Dataset entries
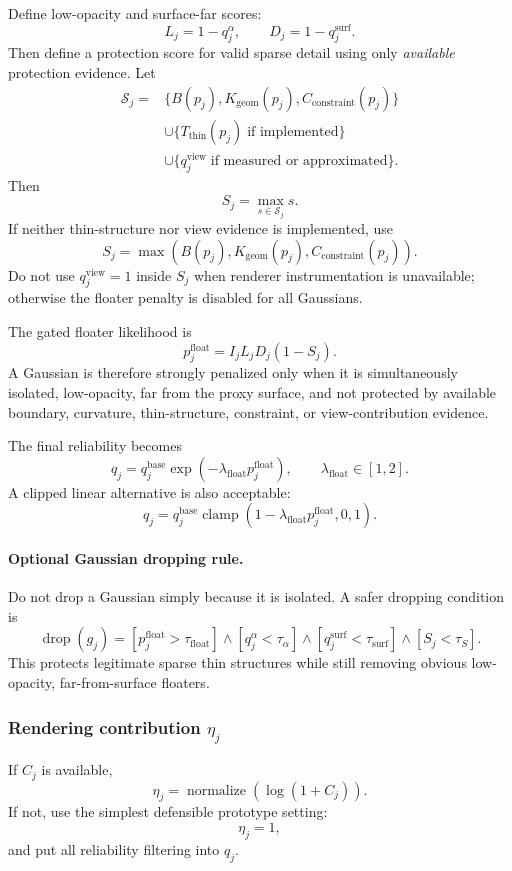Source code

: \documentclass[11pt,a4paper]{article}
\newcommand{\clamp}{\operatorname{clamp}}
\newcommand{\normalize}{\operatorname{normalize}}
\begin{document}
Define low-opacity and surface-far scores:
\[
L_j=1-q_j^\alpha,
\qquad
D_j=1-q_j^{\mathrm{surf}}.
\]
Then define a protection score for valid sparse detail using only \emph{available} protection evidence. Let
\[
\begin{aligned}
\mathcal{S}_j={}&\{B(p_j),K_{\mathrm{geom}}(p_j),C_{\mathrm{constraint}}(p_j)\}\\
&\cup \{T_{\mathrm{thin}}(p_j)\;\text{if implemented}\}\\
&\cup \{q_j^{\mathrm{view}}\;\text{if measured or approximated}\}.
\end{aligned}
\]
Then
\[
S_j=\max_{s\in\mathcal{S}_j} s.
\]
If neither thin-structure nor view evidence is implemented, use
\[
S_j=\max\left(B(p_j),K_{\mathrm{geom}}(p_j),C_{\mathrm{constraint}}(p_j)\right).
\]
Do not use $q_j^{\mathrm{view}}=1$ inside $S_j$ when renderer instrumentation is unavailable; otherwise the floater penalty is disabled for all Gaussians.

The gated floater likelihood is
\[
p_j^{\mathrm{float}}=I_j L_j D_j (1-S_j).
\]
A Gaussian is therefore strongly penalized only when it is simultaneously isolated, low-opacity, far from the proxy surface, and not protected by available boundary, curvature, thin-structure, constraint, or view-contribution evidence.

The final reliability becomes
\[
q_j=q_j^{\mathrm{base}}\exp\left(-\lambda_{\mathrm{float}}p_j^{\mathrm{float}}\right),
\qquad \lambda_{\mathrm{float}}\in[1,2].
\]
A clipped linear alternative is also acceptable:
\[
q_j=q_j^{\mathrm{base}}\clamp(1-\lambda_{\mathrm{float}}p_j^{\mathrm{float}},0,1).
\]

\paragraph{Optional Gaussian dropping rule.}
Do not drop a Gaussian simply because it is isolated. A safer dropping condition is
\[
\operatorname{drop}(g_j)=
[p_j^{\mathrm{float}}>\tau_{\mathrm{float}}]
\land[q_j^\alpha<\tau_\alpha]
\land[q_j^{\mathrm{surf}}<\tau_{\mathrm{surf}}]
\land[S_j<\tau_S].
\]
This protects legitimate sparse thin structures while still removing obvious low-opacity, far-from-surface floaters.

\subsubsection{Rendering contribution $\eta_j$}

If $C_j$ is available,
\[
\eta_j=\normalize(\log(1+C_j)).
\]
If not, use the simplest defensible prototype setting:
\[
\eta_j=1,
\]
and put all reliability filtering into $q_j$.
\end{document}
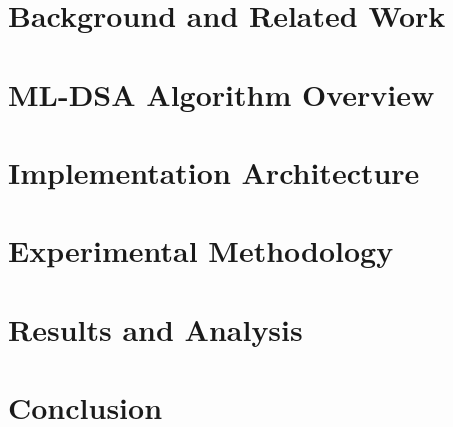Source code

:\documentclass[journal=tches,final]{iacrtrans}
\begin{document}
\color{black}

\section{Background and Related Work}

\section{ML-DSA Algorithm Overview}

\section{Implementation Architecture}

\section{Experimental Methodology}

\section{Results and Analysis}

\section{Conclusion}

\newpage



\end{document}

→ PROBLEM REQUIREMENTS
Look through the records and copy down every line that holds "implemented".

→ EXERCISE RESULT
&\cup \{T_{\mathrm{thin}}(p_j)\;\text{if implemented}\}\\
If neither thin-structure nor view evidence is implemented, use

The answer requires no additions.